I have implemented a representation of sets (balanced search trees) in OCaml. It's actually a functor Make of signature

module Make :
  functor (T : ORDERED_TYPE) ->
sig
  type elt = T.t
  type t
  val empty : t
  val cons : elt -> t -> t
  val delete : elt -> t -> t
  val mem : elt -> t -> bool
  val cardinal : t -> int
end

where

 module type ORDERED_TYPE = sig type t val compare : t -> t -> int end

Now I'd like to implement a dictionary like Map in the standard library. It has to have a signature like

 module Make: functor (T : ORDERED_TYPE) -> sig
    type key = T.t
    type +'a t
    ...
 end

where t is the type of dictionaries.

Implementing balanced search trees again is not elegant, so I want to define dictionaries in terms of sets implemented as a functor above. Can I do that?

like image 951
Pteromys Avatar asked Apr 29 '12 03:04

Pteromys


1 Answers

As Jeffrey noted, you Set interface is not expressive enough to conveniently implement Map on top of it. It would be simpler to implement Set from Map, by defining sets as maps from keys to unit value.

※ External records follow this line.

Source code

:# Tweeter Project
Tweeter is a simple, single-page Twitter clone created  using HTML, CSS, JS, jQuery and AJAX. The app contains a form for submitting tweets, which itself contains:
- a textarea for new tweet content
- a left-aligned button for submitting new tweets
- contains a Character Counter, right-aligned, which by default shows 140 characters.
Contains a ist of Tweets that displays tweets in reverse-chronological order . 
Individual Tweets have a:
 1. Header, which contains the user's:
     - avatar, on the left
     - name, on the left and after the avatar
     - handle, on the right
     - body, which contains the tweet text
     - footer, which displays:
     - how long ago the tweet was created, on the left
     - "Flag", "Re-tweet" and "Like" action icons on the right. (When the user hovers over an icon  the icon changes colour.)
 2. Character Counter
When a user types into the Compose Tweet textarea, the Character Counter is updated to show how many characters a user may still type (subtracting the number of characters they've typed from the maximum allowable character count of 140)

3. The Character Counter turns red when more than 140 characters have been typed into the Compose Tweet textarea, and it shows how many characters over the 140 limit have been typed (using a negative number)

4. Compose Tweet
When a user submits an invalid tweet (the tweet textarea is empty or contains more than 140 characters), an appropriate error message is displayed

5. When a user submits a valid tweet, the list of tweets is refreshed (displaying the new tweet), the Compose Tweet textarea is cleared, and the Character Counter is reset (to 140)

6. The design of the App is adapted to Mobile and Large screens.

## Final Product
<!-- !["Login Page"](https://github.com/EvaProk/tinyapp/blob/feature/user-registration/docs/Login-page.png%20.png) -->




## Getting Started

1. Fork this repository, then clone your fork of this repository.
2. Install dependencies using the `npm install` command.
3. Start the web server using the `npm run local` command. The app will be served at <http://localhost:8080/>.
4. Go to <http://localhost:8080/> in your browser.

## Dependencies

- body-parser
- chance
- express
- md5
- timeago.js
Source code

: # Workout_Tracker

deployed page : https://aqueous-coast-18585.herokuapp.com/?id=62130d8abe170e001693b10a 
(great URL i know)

Another possibility, that I would recommend, is to first expose a module of balanced search trees with no encapsulation, with the sole purpose of providing an efficient data structure, that is entirely revealed by the interface. You are then free to reuse it for any data structure you like, including Map and Set, without having to play games to define one in term of the other. This may not be terribly important in this case (defining Set from Map is reasonable for most purposes), but is a better design in the general case, in my opinion.

In a nutshell: if you want to reuse implementations, then expose "implementation modules", and define your "interface modules" on top of them.